Exercise aim:
Going line by line through the entries below, note each one with "smooth", then report how many there are and nothing else.

Dataset entries:
━━━

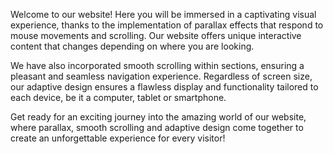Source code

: Welcome to our website! Here you will be immersed in a captivating visual experience, thanks to the implementation of parallax effects that respond to mouse movements and scrolling. Our website offers unique interactive content that changes depending on where you are looking.

We have also incorporated smooth scrolling within sections, ensuring a pleasant and seamless navigation experience. Regardless of screen size, our adaptive design ensures a flawless display and functionality tailored to each device, be it a computer, tablet or smartphone.

Get ready for an exciting journey into the amazing world of our website, where parallax, smooth scrolling and adaptive design come together to create an unforgettable experience for every visitor!
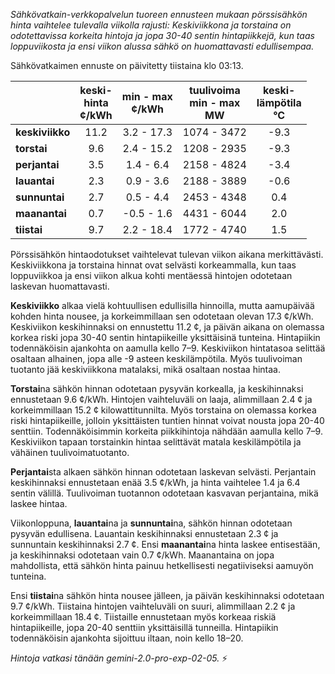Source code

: *Sähkövatkain-verkkopalvelun tuoreen ennusteen mukaan pörssisähkön hinta vaihtelee tulevalla viikolla rajusti: Keskiviikkona ja torstaina on odotettavissa korkeita hintoja ja jopa 30-40 sentin hintapiikkejä, kun taas loppuviikosta ja ensi viikon alussa sähkö on huomattavasti edullisempaa.*


Sähkövatkaimen ennuste on päivitetty tiistaina klo 03:13.

|    | keski-<br>hinta<br>¢/kWh | min - max<br>¢/kWh | tuulivoima<br>min - max<br>MW | keski-<br>lämpötila<br>°C |
|:---|:---:|:---:|:---:|:---:|
| **keskiviikko** | 11.2 | 3.2 - 17.3 | 1074 - 3472 | -9.3 |
| **torstai**     | 9.6  | 2.4 - 15.2 | 1208 - 2935 | -9.3 |
| **perjantai**    | 3.5  | 1.4 - 6.4  | 2158 - 4824 | -3.4 |
| **lauantai**    | 2.3  | 0.9 - 3.6  | 2188 - 3889 | -0.6 |
| **sunnuntai**   | 2.7  | 0.5 - 4.4  | 2453 - 4348 |  0.4 |
| **maanantai**   | 0.7  | -0.5 - 1.6 | 4431 - 6044 |  2.0 |
| **tiistai**     | 9.7  | 2.2 - 18.4 | 1772 - 4740 |  1.5 |

Pörssisähkön hintaodotukset vaihtelevat tulevan viikon aikana merkittävästi. Keskiviikkona ja torstaina hinnat ovat selvästi korkeammalla, kun taas loppuviikkoa ja ensi viikon alkua kohti mentäessä hintojen odotetaan laskevan huomattavasti.

**Keskiviikko** alkaa vielä kohtuullisen edullisilla hinnoilla, mutta aamupäivää kohden hinta nousee, ja korkeimmillaan sen odotetaan olevan 17.3 ¢/kWh. Keskiviikon keskihinnaksi on ennustettu 11.2 ¢, ja päivän aikana on olemassa korkea riski jopa 30-40 sentin hintapiikeille yksittäisinä tunteina. Hintapiikin todennäköisin ajankohta on aamulla kello 7–9. Keskiviikon hintatasoa selittää osaltaan alhainen, jopa alle -9 asteen keskilämpötila. Myös tuulivoiman tuotanto jää keskiviikkona matalaksi, mikä osaltaan nostaa hintaa.

**Torstai**na sähkön hinnan odotetaan pysyvän korkealla, ja keskihinnaksi ennustetaan 9.6 ¢/kWh. Hintojen vaihteluväli on laaja, alimmillaan 2.4 ¢ ja korkeimmillaan 15.2 ¢ kilowattitunnilta. Myös torstaina on olemassa korkea riski hintapiikeille, jolloin yksittäisten tuntien hinnat voivat nousta jopa 20-40 senttiin. Todennäköisimmin korkeita piikkihintoja nähdään aamulla kello 7–9. Keskiviikon tapaan torstainkin hintaa selittävät matala keskilämpötila ja vähäinen tuulivoimatuotanto.

**Perjantai**sta alkaen sähkön hinnan odotetaan laskevan selvästi. Perjantain keskihinnaksi ennustetaan enää 3.5 ¢/kWh, ja hinta vaihtelee 1.4 ja 6.4 sentin välillä. Tuulivoiman tuotannon odotetaan kasvavan perjantaina, mikä laskee hintaa.

Viikonloppuna, **lauantai**na ja **sunnuntai**na, sähkön hinnan odotetaan pysyvän edullisena. Lauantain keskihinnaksi ennustetaan 2.3 ¢ ja sunnuntain keskihinnaksi 2.7 ¢. Ensi **maanantai**na hinta laskee entisestään, ja keskihinnaksi odotetaan vain 0.7 ¢/kWh. Maanantaina on jopa mahdollista, että sähkön hinta painuu hetkellisesti negatiiviseksi aamuyön tunteina.

Ensi **tiistai**na sähkön hinta nousee jälleen, ja päivän keskihinnaksi odotetaan 9.7 ¢/kWh. Tiistaina hintojen vaihteluväli on suuri, alimmillaan 2.2 ¢ ja korkeimmillaan 18.4 ¢. Tiistaille ennustetaan myös korkeaa riskiä hintapiikeille, jopa 20-40 senttiin yksittäisillä tunneilla. Hintapiikin todennäköisin ajankohta sijoittuu iltaan, noin kello 18–20.

*Hintoja vatkasi tänään gemini-2.0-pro-exp-02-05.* ⚡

━━━

Task solution:
2